Plain-text document sources
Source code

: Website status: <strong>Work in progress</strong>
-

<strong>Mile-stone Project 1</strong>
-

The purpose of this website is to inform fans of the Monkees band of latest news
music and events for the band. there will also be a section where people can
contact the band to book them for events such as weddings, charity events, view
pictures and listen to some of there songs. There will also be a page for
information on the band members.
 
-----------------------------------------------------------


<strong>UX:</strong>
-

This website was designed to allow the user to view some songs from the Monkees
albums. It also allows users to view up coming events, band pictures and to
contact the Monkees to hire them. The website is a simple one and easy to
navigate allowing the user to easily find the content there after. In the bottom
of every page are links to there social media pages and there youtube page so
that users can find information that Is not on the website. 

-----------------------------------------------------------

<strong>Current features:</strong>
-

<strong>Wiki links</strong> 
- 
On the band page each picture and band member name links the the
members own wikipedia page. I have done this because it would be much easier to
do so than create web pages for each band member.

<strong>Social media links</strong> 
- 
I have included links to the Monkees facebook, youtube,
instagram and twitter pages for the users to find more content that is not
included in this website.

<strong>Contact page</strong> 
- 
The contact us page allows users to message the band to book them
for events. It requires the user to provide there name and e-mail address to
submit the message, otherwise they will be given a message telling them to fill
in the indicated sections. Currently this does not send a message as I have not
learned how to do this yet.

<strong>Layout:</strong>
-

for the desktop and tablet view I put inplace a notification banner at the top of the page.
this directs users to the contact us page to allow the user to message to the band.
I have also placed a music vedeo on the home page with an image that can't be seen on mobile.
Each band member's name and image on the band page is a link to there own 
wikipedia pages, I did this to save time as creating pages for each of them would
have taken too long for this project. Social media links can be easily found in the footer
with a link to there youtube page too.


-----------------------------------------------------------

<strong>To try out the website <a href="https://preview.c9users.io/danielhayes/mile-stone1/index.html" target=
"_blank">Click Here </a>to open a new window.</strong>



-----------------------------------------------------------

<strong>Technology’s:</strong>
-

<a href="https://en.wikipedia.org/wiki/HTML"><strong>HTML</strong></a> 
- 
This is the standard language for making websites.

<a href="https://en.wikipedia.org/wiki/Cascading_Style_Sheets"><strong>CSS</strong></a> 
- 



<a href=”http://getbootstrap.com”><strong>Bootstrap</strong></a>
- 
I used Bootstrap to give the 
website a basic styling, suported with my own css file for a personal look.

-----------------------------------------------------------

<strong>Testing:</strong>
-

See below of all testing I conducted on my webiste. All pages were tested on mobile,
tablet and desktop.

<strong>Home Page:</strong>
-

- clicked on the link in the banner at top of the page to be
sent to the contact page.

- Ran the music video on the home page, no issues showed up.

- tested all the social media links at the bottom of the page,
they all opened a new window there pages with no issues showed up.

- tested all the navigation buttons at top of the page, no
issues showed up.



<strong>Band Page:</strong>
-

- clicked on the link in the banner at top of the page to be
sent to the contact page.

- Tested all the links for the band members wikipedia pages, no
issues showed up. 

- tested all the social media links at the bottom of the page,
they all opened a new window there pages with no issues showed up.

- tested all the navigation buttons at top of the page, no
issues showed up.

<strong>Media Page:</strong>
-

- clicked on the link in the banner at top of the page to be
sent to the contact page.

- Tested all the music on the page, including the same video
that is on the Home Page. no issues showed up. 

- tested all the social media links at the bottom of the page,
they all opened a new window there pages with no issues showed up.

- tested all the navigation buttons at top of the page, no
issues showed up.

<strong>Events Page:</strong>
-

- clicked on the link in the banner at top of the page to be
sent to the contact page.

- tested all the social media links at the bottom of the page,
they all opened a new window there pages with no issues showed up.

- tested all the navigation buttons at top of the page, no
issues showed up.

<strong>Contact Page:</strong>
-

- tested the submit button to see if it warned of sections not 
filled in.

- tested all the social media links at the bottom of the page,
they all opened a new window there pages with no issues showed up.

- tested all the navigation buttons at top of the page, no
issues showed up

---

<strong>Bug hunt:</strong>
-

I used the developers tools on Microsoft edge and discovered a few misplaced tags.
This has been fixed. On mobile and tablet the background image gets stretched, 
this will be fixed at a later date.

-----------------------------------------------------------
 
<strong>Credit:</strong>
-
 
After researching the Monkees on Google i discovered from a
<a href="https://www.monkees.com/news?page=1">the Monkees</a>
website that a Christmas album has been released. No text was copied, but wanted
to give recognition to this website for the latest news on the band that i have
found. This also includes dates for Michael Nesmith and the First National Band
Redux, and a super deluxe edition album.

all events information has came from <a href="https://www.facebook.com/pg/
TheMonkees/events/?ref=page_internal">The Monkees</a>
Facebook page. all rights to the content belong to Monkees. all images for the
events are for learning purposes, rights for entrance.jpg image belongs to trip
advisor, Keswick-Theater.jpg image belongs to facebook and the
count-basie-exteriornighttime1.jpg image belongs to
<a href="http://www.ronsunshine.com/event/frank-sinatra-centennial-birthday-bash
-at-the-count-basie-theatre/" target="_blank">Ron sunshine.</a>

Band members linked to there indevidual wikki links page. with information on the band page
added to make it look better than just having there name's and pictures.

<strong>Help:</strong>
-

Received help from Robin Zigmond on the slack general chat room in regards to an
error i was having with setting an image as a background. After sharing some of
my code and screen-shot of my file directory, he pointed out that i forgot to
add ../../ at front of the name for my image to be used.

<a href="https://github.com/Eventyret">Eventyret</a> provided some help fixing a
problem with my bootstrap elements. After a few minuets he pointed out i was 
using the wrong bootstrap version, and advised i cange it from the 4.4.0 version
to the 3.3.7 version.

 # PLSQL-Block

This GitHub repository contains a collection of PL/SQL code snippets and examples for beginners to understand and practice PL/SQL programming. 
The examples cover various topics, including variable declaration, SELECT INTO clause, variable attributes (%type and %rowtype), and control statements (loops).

Directions for this task: Give all the records above again, wording unchanged.

Result:
Source code

: Website status: <strong>Work in progress</strong>
-

<strong>Mile-stone Project 1</strong>
-

The purpose of this website is to inform fans of the Monkees band of latest news
music and events for the band. there will also be a section where people can
contact the band to book them for events such as weddings, charity events, view
pictures and listen to some of there songs. There will also be a page for
information on the band members.
 
-----------------------------------------------------------


<strong>UX:</strong>
-

This website was designed to allow the user to view some songs from the Monkees
albums. It also allows users to view up coming events, band pictures and to
contact the Monkees to hire them. The website is a simple one and easy to
navigate allowing the user to easily find the content there after. In the bottom
of every page are links to there social media pages and there youtube page so
that users can find information that Is not on the website. 

-----------------------------------------------------------

<strong>Current features:</strong>
-

<strong>Wiki links</strong> 
- 
On the band page each picture and band member name links the the
members own wikipedia page. I have done this because it would be much easier to
do so than create web pages for each band member.

<strong>Social media links</strong> 
- 
I have included links to the Monkees facebook, youtube,
instagram and twitter pages for the users to find more content that is not
included in this website.

<strong>Contact page</strong> 
- 
The contact us page allows users to message the band to book them
for events. It requires the user to provide there name and e-mail address to
submit the message, otherwise they will be given a message telling them to fill
in the indicated sections. Currently this does not send a message as I have not
learned how to do this yet.

<strong>Layout:</strong>
-

for the desktop and tablet view I put inplace a notification banner at the top of the page.
this directs users to the contact us page to allow the user to message to the band.
I have also placed a music vedeo on the home page with an image that can't be seen on mobile.
Each band member's name and image on the band page is a link to there own 
wikipedia pages, I did this to save time as creating pages for each of them would
have taken too long for this project. Social media links can be easily found in the footer
with a link to there youtube page too.


-----------------------------------------------------------

<strong>To try out the website <a href="https://preview.c9users.io/danielhayes/mile-stone1/index.html" target=
"_blank">Click Here </a>to open a new window.</strong>



-----------------------------------------------------------

<strong>Technology’s:</strong>
-

<a href="https://en.wikipedia.org/wiki/HTML"><strong>HTML</strong></a> 
- 
This is the standard language for making websites.

<a href="https://en.wikipedia.org/wiki/Cascading_Style_Sheets"><strong>CSS</strong></a> 
- 



<a href=”http://getbootstrap.com”><strong>Bootstrap</strong></a>
- 
I used Bootstrap to give the 
website a basic styling, suported with my own css file for a personal look.

-----------------------------------------------------------

<strong>Testing:</strong>
-

See below of all testing I conducted on my webiste. All pages were tested on mobile,
tablet and desktop.

<strong>Home Page:</strong>
-

- clicked on the link in the banner at top of the page to be
sent to the contact page.

- Ran the music video on the home page, no issues showed up.

- tested all the social media links at the bottom of the page,
they all opened a new window there pages with no issues showed up.

- tested all the navigation buttons at top of the page, no
issues showed up.



<strong>Band Page:</strong>
-

- clicked on the link in the banner at top of the page to be
sent to the contact page.

- Tested all the links for the band members wikipedia pages, no
issues showed up. 

- tested all the social media links at the bottom of the page,
they all opened a new window there pages with no issues showed up.

- tested all the navigation buttons at top of the page, no
issues showed up.

<strong>Media Page:</strong>
-

- clicked on the link in the banner at top of the page to be
sent to the contact page.

- Tested all the music on the page, including the same video
that is on the Home Page. no issues showed up. 

- tested all the social media links at the bottom of the page,
they all opened a new window there pages with no issues showed up.

- tested all the navigation buttons at top of the page, no
issues showed up.

<strong>Events Page:</strong>
-

- clicked on the link in the banner at top of the page to be
sent to the contact page.

- tested all the social media links at the bottom of the page,
they all opened a new window there pages with no issues showed up.

- tested all the navigation buttons at top of the page, no
issues showed up.

<strong>Contact Page:</strong>
-

- tested the submit button to see if it warned of sections not 
filled in.

- tested all the social media links at the bottom of the page,
they all opened a new window there pages with no issues showed up.

- tested all the navigation buttons at top of the page, no
issues showed up

---

<strong>Bug hunt:</strong>
-

I used the developers tools on Microsoft edge and discovered a few misplaced tags.
This has been fixed. On mobile and tablet the background image gets stretched, 
this will be fixed at a later date.

-----------------------------------------------------------
 
<strong>Credit:</strong>
-
 
After researching the Monkees on Google i discovered from a
<a href="https://www.monkees.com/news?page=1">the Monkees</a>
website that a Christmas album has been released. No text was copied, but wanted
to give recognition to this website for the latest news on the band that i have
found. This also includes dates for Michael Nesmith and the First National Band
Redux, and a super deluxe edition album.

all events information has came from <a href="https://www.facebook.com/pg/
TheMonkees/events/?ref=page_internal">The Monkees</a>
Facebook page. all rights to the content belong to Monkees. all images for the
events are for learning purposes, rights for entrance.jpg image belongs to trip
advisor, Keswick-Theater.jpg image belongs to facebook and the
count-basie-exteriornighttime1.jpg image belongs to
<a href="http://www.ronsunshine.com/event/frank-sinatra-centennial-birthday-bash
-at-the-count-basie-theatre/" target="_blank">Ron sunshine.</a>

Band members linked to there indevidual wikki links page. with information on the band page
added to make it look better than just having there name's and pictures.

<strong>Help:</strong>
-

Received help from Robin Zigmond on the slack general chat room in regards to an
error i was having with setting an image as a background. After sharing some of
my code and screen-shot of my file directory, he pointed out that i forgot to
add ../../ at front of the name for my image to be used.

<a href="https://github.com/Eventyret">Eventyret</a> provided some help fixing a
problem with my bootstrap elements. After a few minuets he pointed out i was 
using the wrong bootstrap version, and advised i cange it from the 4.4.0 version
to the 3.3.7 version.

 # PLSQL-Block

This GitHub repository contains a collection of PL/SQL code snippets and examples for beginners to understand and practice PL/SQL programming. 
The examples cover various topics, including variable declaration, SELECT INTO clause, variable attributes (%type and %rowtype), and control statements (loops).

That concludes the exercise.